Segment Open
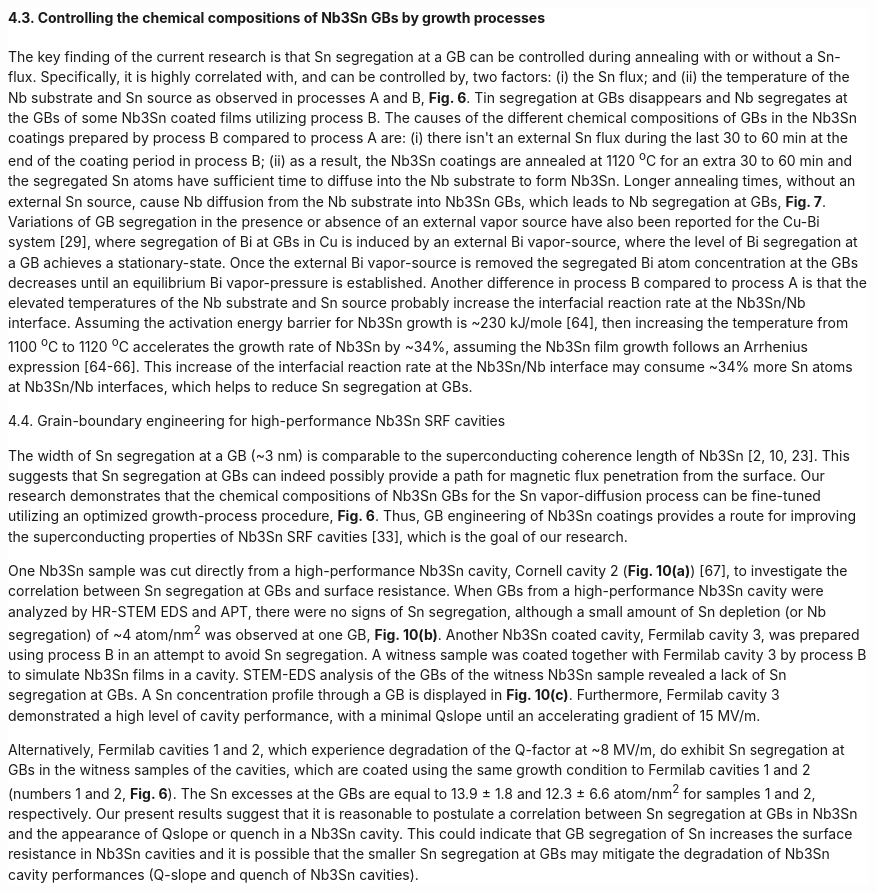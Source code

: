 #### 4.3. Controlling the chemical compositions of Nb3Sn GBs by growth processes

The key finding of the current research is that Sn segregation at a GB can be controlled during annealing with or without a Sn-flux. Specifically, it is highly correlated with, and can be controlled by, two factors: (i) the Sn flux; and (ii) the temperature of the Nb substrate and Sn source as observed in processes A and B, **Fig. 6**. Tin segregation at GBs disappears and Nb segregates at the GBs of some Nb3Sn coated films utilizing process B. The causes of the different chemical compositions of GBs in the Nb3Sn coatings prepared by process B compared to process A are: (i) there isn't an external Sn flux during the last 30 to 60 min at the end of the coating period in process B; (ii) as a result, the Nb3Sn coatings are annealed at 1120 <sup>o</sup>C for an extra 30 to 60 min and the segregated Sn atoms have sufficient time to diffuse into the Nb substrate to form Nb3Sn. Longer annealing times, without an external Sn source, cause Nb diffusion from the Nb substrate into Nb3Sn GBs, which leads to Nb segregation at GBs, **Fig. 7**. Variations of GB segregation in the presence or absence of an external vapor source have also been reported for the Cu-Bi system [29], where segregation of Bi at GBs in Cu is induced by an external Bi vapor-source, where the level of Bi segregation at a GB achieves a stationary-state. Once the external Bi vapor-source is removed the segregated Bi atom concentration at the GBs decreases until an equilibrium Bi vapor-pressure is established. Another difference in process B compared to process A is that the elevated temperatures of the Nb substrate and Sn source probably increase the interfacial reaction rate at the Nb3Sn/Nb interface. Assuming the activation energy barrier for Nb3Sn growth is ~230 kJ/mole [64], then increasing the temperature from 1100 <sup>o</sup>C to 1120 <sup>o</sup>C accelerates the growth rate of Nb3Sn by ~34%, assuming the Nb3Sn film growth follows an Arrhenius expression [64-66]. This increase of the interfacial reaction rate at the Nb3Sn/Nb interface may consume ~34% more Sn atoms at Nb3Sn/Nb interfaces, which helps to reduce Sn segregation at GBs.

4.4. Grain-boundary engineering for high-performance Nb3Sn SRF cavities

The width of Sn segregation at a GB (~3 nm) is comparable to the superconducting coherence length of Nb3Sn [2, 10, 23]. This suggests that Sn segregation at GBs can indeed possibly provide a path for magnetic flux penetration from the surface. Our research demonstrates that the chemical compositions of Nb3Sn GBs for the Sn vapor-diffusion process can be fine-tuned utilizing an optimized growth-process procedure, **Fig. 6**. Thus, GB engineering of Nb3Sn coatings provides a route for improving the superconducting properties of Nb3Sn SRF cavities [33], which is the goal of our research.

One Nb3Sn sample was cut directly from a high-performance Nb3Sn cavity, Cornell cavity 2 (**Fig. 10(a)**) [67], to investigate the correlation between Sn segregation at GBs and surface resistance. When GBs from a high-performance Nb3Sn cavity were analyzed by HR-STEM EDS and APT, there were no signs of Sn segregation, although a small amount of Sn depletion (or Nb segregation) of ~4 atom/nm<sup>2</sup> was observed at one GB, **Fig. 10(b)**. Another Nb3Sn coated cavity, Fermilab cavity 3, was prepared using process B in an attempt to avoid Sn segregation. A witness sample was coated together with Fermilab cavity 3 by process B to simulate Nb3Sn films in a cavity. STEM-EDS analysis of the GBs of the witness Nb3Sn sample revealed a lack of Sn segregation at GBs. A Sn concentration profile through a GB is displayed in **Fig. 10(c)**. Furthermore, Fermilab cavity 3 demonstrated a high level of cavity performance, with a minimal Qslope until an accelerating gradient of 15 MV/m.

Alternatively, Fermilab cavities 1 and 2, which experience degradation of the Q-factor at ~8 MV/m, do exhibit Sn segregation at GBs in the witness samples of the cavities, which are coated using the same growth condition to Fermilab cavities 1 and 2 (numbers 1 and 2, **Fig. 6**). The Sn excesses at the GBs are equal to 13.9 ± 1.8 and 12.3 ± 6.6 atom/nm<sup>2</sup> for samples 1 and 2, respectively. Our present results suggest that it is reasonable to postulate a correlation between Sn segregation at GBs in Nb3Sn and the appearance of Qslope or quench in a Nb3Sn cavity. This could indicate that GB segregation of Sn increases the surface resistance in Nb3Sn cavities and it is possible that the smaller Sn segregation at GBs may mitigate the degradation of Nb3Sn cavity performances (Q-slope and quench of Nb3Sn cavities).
Segment Closed
Exercise prompt:
Output the listing above exactly as it stands; no picture should appear.

The completed task:
Source code

: #### 4.3. Controlling the chemical compositions of Nb3Sn GBs by growth processes

The key finding of the current research is that Sn segregation at a GB can be controlled during annealing with or without a Sn-flux. Specifically, it is highly correlated with, and can be controlled by, two factors: (i) the Sn flux; and (ii) the temperature of the Nb substrate and Sn source as observed in processes A and B, **Fig. 6**. Tin segregation at GBs disappears and Nb segregates at the GBs of some Nb3Sn coated films utilizing process B. The causes of the different chemical compositions of GBs in the Nb3Sn coatings prepared by process B compared to process A are: (i) there isn't an external Sn flux during the last 30 to 60 min at the end of the coating period in process B; (ii) as a result, the Nb3Sn coatings are annealed at 1120 <sup>o</sup>C for an extra 30 to 60 min and the segregated Sn atoms have sufficient time to diffuse into the Nb substrate to form Nb3Sn. Longer annealing times, without an external Sn source, cause Nb diffusion from the Nb substrate into Nb3Sn GBs, which leads to Nb segregation at GBs, **Fig. 7**. Variations of GB segregation in the presence or absence of an external vapor source have also been reported for the Cu-Bi system [29], where segregation of Bi at GBs in Cu is induced by an external Bi vapor-source, where the level of Bi segregation at a GB achieves a stationary-state. Once the external Bi vapor-source is removed the segregated Bi atom concentration at the GBs decreases until an equilibrium Bi vapor-pressure is established. Another difference in process B compared to process A is that the elevated temperatures of the Nb substrate and Sn source probably increase the interfacial reaction rate at the Nb3Sn/Nb interface. Assuming the activation energy barrier for Nb3Sn growth is ~230 kJ/mole [64], then increasing the temperature from 1100 <sup>o</sup>C to 1120 <sup>o</sup>C accelerates the growth rate of Nb3Sn by ~34%, assuming the Nb3Sn film growth follows an Arrhenius expression [64-66]. This increase of the interfacial reaction rate at the Nb3Sn/Nb interface may consume ~34% more Sn atoms at Nb3Sn/Nb interfaces, which helps to reduce Sn segregation at GBs.

4.4. Grain-boundary engineering for high-performance Nb3Sn SRF cavities

The width of Sn segregation at a GB (~3 nm) is comparable to the superconducting coherence length of Nb3Sn [2, 10, 23]. This suggests that Sn segregation at GBs can indeed possibly provide a path for magnetic flux penetration from the surface. Our research demonstrates that the chemical compositions of Nb3Sn GBs for the Sn vapor-diffusion process can be fine-tuned utilizing an optimized growth-process procedure, **Fig. 6**. Thus, GB engineering of Nb3Sn coatings provides a route for improving the superconducting properties of Nb3Sn SRF cavities [33], which is the goal of our research.

One Nb3Sn sample was cut directly from a high-performance Nb3Sn cavity, Cornell cavity 2 (**Fig. 10(a)**) [67], to investigate the correlation between Sn segregation at GBs and surface resistance. When GBs from a high-performance Nb3Sn cavity were analyzed by HR-STEM EDS and APT, there were no signs of Sn segregation, although a small amount of Sn depletion (or Nb segregation) of ~4 atom/nm<sup>2</sup> was observed at one GB, **Fig. 10(b)**. Another Nb3Sn coated cavity, Fermilab cavity 3, was prepared using process B in an attempt to avoid Sn segregation. A witness sample was coated together with Fermilab cavity 3 by process B to simulate Nb3Sn films in a cavity. STEM-EDS analysis of the GBs of the witness Nb3Sn sample revealed a lack of Sn segregation at GBs. A Sn concentration profile through a GB is displayed in **Fig. 10(c)**. Furthermore, Fermilab cavity 3 demonstrated a high level of cavity performance, with a minimal Qslope until an accelerating gradient of 15 MV/m.

Alternatively, Fermilab cavities 1 and 2, which experience degradation of the Q-factor at ~8 MV/m, do exhibit Sn segregation at GBs in the witness samples of the cavities, which are coated using the same growth condition to Fermilab cavities 1 and 2 (numbers 1 and 2, **Fig. 6**). The Sn excesses at the GBs are equal to 13.9 ± 1.8 and 12.3 ± 6.6 atom/nm<sup>2</sup> for samples 1 and 2, respectively. Our present results suggest that it is reasonable to postulate a correlation between Sn segregation at GBs in Nb3Sn and the appearance of Qslope or quench in a Nb3Sn cavity. This could indicate that GB segregation of Sn increases the surface resistance in Nb3Sn cavities and it is possible that the smaller Sn segregation at GBs may mitigate the degradation of Nb3Sn cavity performances (Q-slope and quench of Nb3Sn cavities).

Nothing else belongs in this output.